# Problem requirements:
Please copy each line of the records below that holds the word "health".

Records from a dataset
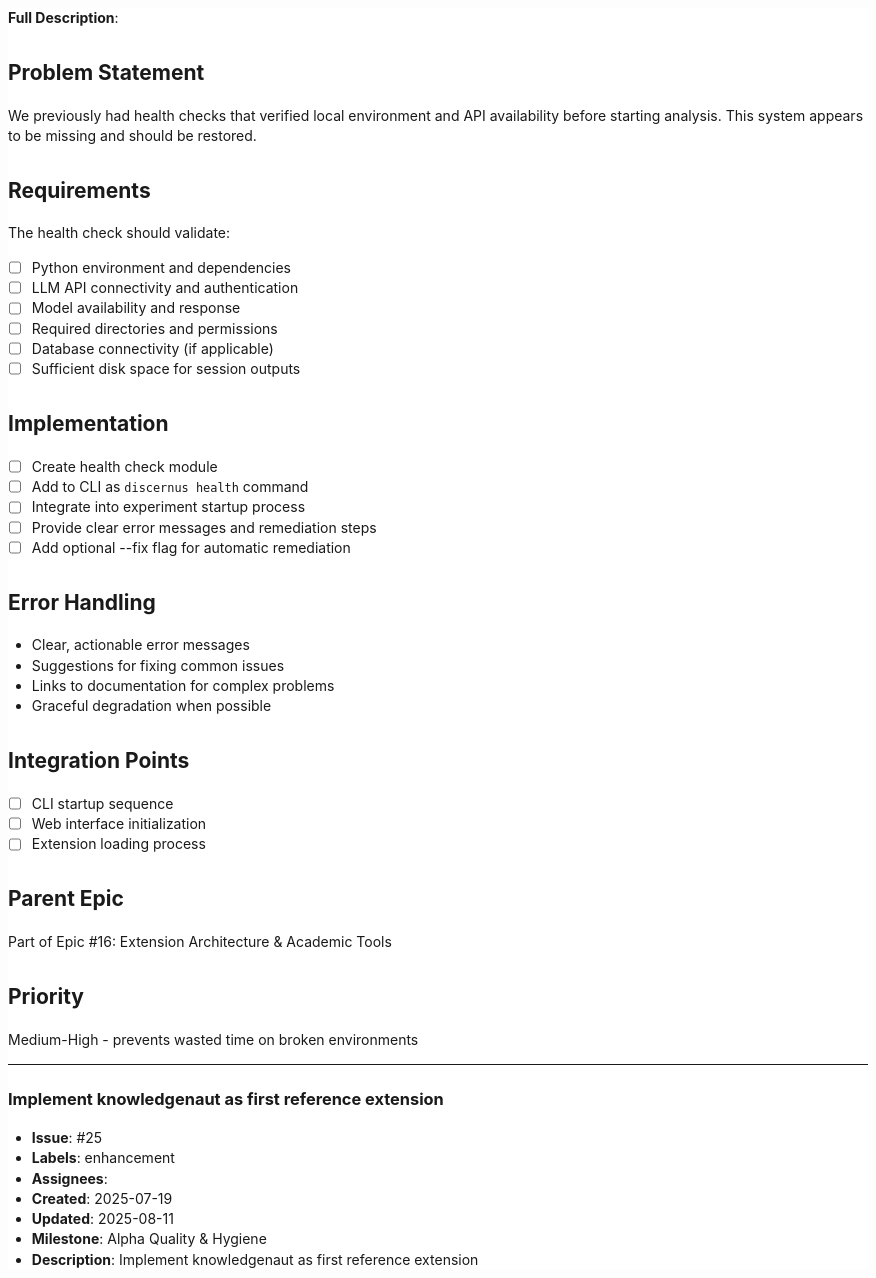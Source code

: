 **Full Description**:
## Problem Statement
We previously had health checks that verified local environment and API availability before starting analysis. This system appears to be missing and should be restored.

## Requirements
The health check should validate:
- [ ] Python environment and dependencies
- [ ] LLM API connectivity and authentication
- [ ] Model availability and response
- [ ] Required directories and permissions
- [ ] Database connectivity (if applicable)
- [ ] Sufficient disk space for session outputs

## Implementation
- [ ] Create health check module
- [ ] Add to CLI as `discernus health` command
- [ ] Integrate into experiment startup process
- [ ] Provide clear error messages and remediation steps
- [ ] Add optional --fix flag for automatic remediation

## Error Handling
- Clear, actionable error messages
- Suggestions for fixing common issues
- Links to documentation for complex problems
- Graceful degradation when possible

## Integration Points
- [ ] CLI startup sequence
- [ ] Web interface initialization
- [ ] Extension loading process

## Parent Epic
Part of Epic #16: Extension Architecture & Academic Tools

## Priority
Medium-High - prevents wasted time on broken environments

---

### Implement knowledgenaut as first reference extension
- **Issue**: #25
- **Labels**: enhancement
- **Assignees**: 
- **Created**: 2025-07-19
- **Updated**: 2025-08-11
- **Milestone**: Alpha Quality & Hygiene
- **Description**: Implement knowledgenaut as first reference extension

# Result for this exercise:
We previously had health checks that verified local environment and API availability before starting analysis. This system appears to be missing and should be restored.
The health check should validate:
- [ ] Create health check module
- [ ] Add to CLI as `discernus health` command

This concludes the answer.